Pai de três bisnetos de Jorge Peles, Filippelli ajudou a romancear a história. Para justificar a homenagem concedida ao sogro de Roriz, quando o agora vice-governador era distrital, em 1998, ele diz no Projeto de Decreto Legislativo que Peles doou à União 80% das terras que integravam a sua fazenda. Os documentos da desapropriação, no entanto, registram que não houve doação. Houve venda das terras.

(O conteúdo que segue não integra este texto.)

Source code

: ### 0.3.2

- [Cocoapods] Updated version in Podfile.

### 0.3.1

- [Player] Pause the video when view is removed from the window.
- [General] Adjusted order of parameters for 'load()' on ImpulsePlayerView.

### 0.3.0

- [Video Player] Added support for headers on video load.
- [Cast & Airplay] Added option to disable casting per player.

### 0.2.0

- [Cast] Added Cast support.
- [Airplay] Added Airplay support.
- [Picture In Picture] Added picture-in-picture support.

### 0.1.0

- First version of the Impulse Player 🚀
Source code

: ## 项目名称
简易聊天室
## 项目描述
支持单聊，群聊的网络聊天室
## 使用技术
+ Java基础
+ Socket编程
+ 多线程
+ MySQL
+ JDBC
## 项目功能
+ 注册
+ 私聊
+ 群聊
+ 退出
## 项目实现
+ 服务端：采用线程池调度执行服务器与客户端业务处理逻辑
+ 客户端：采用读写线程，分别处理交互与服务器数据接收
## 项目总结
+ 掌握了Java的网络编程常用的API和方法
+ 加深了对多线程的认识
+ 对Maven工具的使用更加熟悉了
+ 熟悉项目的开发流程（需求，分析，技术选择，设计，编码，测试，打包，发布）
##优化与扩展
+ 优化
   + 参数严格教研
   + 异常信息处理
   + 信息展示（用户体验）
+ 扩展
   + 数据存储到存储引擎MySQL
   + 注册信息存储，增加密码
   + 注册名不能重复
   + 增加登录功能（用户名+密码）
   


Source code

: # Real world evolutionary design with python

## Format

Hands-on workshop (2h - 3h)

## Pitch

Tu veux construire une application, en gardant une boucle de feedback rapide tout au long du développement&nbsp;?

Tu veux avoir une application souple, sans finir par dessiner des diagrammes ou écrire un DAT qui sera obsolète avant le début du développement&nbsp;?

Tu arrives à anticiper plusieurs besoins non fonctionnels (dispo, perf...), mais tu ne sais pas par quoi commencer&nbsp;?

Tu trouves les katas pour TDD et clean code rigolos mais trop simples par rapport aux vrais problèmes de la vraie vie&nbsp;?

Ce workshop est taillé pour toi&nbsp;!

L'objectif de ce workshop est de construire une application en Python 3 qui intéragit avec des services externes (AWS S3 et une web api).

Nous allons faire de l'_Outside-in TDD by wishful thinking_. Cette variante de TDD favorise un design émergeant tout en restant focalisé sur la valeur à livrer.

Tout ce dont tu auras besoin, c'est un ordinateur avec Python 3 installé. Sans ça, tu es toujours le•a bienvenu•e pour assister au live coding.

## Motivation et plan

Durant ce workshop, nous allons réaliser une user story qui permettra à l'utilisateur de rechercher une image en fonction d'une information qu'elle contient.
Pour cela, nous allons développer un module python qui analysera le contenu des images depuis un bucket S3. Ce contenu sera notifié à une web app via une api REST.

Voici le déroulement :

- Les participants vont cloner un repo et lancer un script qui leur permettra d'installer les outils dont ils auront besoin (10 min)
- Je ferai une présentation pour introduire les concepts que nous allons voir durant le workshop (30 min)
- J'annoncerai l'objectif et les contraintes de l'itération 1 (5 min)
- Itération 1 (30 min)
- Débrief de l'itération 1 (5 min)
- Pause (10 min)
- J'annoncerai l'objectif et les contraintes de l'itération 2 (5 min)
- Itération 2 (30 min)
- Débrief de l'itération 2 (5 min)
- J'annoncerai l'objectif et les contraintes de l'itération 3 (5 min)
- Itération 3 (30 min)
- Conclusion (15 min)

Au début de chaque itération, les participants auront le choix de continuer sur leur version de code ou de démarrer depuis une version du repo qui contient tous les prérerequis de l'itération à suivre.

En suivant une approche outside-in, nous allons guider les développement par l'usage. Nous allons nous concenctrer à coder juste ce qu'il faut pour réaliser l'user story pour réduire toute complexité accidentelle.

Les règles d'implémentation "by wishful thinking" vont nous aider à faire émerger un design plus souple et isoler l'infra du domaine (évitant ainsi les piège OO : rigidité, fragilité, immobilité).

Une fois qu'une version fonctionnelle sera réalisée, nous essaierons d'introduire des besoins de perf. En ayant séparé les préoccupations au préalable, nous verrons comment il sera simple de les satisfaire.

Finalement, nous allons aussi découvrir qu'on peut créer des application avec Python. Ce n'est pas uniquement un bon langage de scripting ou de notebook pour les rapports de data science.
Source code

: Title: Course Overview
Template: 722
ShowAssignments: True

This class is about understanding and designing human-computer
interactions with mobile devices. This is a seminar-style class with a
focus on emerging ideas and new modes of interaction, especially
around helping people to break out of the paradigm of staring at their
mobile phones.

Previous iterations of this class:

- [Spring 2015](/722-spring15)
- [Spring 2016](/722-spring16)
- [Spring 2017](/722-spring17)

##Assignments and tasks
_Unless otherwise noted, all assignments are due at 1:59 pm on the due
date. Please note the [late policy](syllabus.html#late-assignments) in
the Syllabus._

Roriz, genro de Peles, também teve uma relação muito estreita com as terras da capital. Nasceu em 1936, no município goiano de Luziânia, um dos três que originaram o DF. Lá, o pai do ex-governador, Lucena Roriz, era um latifundiário que deu origem à Fazenda Palma. Quando jovem, Joaquim Roriz costumava andar a cavalo pelas fazendas onde mais tarde transitaria o poder do qual ele fez parte por duas décadas. Foi justamente nos governos dele que houve uma explosão de ocupações irregulares. Parte dos conflitos nasceu da política de fatiamento e distribuição de lotes, da falta de fiscalização na ocupação de áreas públicas e nos conflitos que surgiram pelo uso de documentos precários do direito de propriedade a terras cujas desapropriações não foram concluídas.

“Currais tôscos”

Um trecho da escritura pública de desapropriação da Fazenda Bananal, de propriedade de Peles, que deu origem ao Plano Piloto descreve “uma gleba de terras no mesmo município de Planaltina, situada na Fazenda do Bananal ou Larga do Bananal, composta de campos de criar, matos de cultura e contendo ranchos de palha, rêgo d’água, currais tôscos, pastos fechados, etc.”